WASHINGTON, D.C. — A 9 percent gain was posted in only one year for U.S. school buses that are running on the new generation, low-emission diesel fuel, claims new data and analysis released today by the Diesel Technology Forum (DTF).
According to DTF’s analysis of data about vehicles in operation (provided by IHS Markit), 95 percent of all school buses in operation in the U.S. in 2017 were powered by diesel engines.
Furthermore, 40 percent of America’s school buses use the newest generation of advanced diesel technology (2011 and newer model years)—up from just 31 percent in 2016.

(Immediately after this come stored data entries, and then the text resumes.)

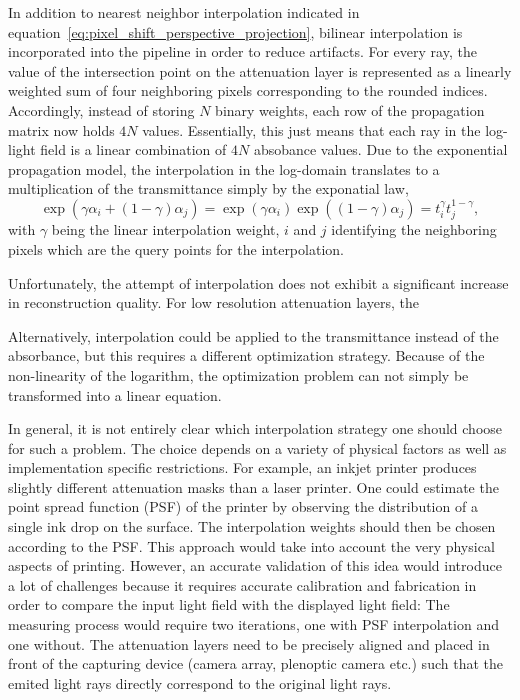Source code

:In addition to nearest neighbor interpolation indicated in equation~\ref{eq:pixel_shift_perspective_projection}, bilinear interpolation is incorporated into the pipeline in order to reduce artifacts.
For every ray, the value of the intersection point on the attenuation layer is represented as a linearly weighted sum of four neighboring pixels corresponding to the rounded indices.
Accordingly, instead of storing $N$ binary weights, each row of the propagation matrix now holds $4 N$ values.
Essentially, this just means that each ray in the log-light field is a linear combination of $4 N$ absobance values.
Due to the exponential propagation model, the interpolation in the log-domain translates to a multiplication of the transmittance simply by the exponatial law,
\begin{equation*}	
	\exp( \gamma \alpha_i + (1 - \gamma) \alpha_j ) = \exp( \gamma \alpha_i ) \exp( (1 - \gamma) \alpha_j ) = t_i^{\gamma} t_j^{1 - \gamma},
\end{equation*}
with $\gamma$ being the linear interpolation weight, $i$ and $j$ identifying the neighboring pixels which are the query points for the interpolation.

Unfortunately, the attempt of interpolation does not exhibit a significant increase in reconstruction quality.
For low resolution attenuation layers, the 

Alternatively, interpolation could be applied to the transmittance instead of the absorbance, but this requires a different optimization strategy.
Because of the non-linearity of the logarithm, the optimization problem can not simply be transformed into a linear equation.

In general, it is not entirely clear which interpolation strategy one should choose for such a problem.
The choice depends on a variety of physical factors as well as implementation specific restrictions.
For example, an inkjet printer produces slightly different attenuation masks than a laser printer.
One could estimate the point spread function (PSF) of the printer by observing the distribution of a single ink drop on the surface.
The interpolation weights should then be chosen according to the PSF.
This approach would take into account the very physical aspects of printing.
However, an accurate validation of this idea would introduce a lot of challenges because it requires accurate calibration and fabrication in order to compare the input light field with the displayed light field:
The measuring process would require two iterations, one with PSF interpolation and one without.
The attenuation layers need to be precisely aligned and placed in front of the capturing device (camera array, plenoptic camera etc.) such that the emited light rays directly correspond to the original light rays.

According to the same data set, about 2.5 percent are powered by gasoline, 1.9 percent by propane, and 0.6 percent by natural gas, with those powered by other means amounting to less than .01 percent.
“Though school districts are about to let out for summer, there’s no letting up on investments in new technology diesel-powered school buses,” said Allen Schaeffer, executive director of DTF. “With nearly 10 percent more new diesel buses on the road since 2016, it’s clear that even with a growing field of alternative fuels, school bus fleet managers across the United States continue to see diesel technology as the all-around best choice to get students to and from America’s classrooms.”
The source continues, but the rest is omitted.